Abandon the refined grains! Switch to wholegrain foods
  • Whole grains can help you manage your weight as they help you feel full faster and keep you feeling full longer. This is because wholegrain foods are higher in fibre, which provide bulk. In addition, they are generally digested at a lower rate; hence prolonging the feeling of "fullness".
  • You can include a wide variety of wholegrain foods (e.g. wholemeal bread, brown rice and oats) in your diet. Be sure to look out for the Higher in wholegrain Healthier Choice Symbol when shopping for groceries.
recommended calorie intake: healthier choice symbol
Never skip breakfast
  • Studies suggest that people who eat breakfast are less likely to suffer from hunger pangs.
  • Make a better breakfast by having wholegrain foods such as wholemeal bread, oats or wholegrain cereals with low fat milk!

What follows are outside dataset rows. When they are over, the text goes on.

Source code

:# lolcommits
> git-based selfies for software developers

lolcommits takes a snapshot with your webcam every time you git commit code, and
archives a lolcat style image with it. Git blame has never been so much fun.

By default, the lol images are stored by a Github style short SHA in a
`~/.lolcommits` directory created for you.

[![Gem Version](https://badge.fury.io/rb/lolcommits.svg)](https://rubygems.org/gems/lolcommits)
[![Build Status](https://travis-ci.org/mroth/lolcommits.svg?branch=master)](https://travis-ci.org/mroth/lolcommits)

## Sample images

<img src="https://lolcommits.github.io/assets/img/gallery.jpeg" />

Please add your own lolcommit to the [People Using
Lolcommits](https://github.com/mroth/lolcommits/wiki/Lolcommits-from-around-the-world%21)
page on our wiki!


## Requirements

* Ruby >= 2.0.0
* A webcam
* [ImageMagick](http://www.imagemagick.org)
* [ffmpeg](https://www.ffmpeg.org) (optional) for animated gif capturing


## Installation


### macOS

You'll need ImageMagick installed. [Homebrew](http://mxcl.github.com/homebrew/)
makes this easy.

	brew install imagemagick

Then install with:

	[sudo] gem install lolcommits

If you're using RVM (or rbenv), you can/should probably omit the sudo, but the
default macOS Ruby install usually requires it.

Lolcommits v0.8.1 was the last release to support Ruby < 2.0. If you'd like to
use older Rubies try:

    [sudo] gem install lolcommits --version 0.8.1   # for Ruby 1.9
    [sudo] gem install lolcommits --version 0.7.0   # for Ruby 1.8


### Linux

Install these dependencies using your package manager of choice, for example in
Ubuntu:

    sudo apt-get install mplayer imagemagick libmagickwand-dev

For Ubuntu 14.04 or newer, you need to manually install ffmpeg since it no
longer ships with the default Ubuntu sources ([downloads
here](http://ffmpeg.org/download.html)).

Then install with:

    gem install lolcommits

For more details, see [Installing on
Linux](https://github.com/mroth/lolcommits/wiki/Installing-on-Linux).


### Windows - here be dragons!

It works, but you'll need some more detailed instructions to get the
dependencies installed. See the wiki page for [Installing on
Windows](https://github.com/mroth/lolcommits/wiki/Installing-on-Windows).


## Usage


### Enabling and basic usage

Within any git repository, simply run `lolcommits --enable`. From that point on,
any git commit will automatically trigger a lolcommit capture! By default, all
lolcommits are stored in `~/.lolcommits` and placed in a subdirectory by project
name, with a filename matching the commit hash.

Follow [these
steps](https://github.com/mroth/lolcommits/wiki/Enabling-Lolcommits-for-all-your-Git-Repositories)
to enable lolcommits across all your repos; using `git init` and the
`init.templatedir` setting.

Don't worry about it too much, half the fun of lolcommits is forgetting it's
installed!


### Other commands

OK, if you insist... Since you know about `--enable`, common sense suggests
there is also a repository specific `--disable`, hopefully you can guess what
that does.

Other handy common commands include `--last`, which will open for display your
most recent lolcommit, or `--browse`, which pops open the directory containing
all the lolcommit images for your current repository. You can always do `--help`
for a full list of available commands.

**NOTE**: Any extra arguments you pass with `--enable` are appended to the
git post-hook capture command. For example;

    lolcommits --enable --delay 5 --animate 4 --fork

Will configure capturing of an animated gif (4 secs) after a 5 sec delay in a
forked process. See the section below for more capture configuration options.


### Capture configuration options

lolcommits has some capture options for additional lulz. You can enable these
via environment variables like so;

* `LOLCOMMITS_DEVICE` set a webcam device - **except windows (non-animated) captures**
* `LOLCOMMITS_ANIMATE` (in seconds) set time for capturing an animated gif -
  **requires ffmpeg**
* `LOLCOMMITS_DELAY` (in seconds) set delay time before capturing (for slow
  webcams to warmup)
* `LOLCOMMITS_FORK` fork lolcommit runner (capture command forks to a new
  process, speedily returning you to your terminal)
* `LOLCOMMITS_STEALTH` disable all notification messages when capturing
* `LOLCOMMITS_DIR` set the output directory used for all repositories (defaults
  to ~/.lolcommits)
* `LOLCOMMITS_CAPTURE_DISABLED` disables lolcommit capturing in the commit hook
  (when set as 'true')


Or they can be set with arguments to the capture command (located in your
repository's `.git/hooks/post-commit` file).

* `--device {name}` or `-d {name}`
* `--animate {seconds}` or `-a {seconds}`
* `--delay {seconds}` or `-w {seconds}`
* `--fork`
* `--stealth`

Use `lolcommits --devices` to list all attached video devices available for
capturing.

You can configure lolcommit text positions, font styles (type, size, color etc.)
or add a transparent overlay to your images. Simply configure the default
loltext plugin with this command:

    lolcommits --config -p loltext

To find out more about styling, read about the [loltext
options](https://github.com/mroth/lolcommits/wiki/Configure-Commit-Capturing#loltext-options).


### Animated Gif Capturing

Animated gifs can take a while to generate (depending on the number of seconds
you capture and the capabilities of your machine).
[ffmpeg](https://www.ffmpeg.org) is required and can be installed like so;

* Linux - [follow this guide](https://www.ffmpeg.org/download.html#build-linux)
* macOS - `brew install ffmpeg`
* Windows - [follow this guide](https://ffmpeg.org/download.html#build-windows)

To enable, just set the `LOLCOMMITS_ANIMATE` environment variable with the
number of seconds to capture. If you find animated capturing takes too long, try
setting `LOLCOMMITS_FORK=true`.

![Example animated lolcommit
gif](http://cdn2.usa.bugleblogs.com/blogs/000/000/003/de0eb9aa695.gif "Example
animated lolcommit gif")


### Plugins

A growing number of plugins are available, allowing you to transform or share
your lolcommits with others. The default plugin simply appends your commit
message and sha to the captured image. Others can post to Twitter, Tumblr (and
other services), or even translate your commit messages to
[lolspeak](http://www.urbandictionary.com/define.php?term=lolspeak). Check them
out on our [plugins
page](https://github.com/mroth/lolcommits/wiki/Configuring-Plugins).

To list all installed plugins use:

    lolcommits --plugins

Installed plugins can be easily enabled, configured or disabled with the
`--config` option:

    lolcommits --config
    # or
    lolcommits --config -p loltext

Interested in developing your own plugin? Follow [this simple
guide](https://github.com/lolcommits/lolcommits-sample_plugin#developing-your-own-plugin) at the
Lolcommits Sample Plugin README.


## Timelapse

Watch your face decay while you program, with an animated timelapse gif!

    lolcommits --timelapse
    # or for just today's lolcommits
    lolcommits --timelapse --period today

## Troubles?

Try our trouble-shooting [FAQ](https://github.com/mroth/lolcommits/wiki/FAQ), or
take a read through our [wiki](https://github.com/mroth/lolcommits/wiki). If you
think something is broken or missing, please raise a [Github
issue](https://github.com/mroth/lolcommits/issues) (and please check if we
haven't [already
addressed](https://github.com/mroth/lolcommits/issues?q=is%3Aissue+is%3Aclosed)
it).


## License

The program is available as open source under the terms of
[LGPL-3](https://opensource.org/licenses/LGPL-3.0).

Up your fruit and vegetable intake
  • Fruit and vegetable are naturally low in calories and high in nutrients and fibre. So increase your intake to provide bulk to fight the hunger pangs!
  • Be sure to prepare vegetables with healthier cooking methods such as blenching, steaming or stir-frying with less oil.
Include lean-protein foods
  • In addition to the above strategies, always make sure you have lean protein foods at each meal because studies suggest that protein may help stave off hunger longer; hence may aid in weight loss.
  • For example, have a tub of low fat yoghurt or low fat milk during breakfast and a palm size of poultry without skin/ lean meat/ fish/ beancurd during your main meals.

So Remember....

  • To lose weight, eat fewer calories than what your body burns.
  • You can eat your favourite high calorie food as long as you eat within your caloric allowance.
  • Switching to wholegrain foods, eating breakfast, having more fruit and vegetable as well as including lean protein during main meals are effective strategies to fight hunger pang.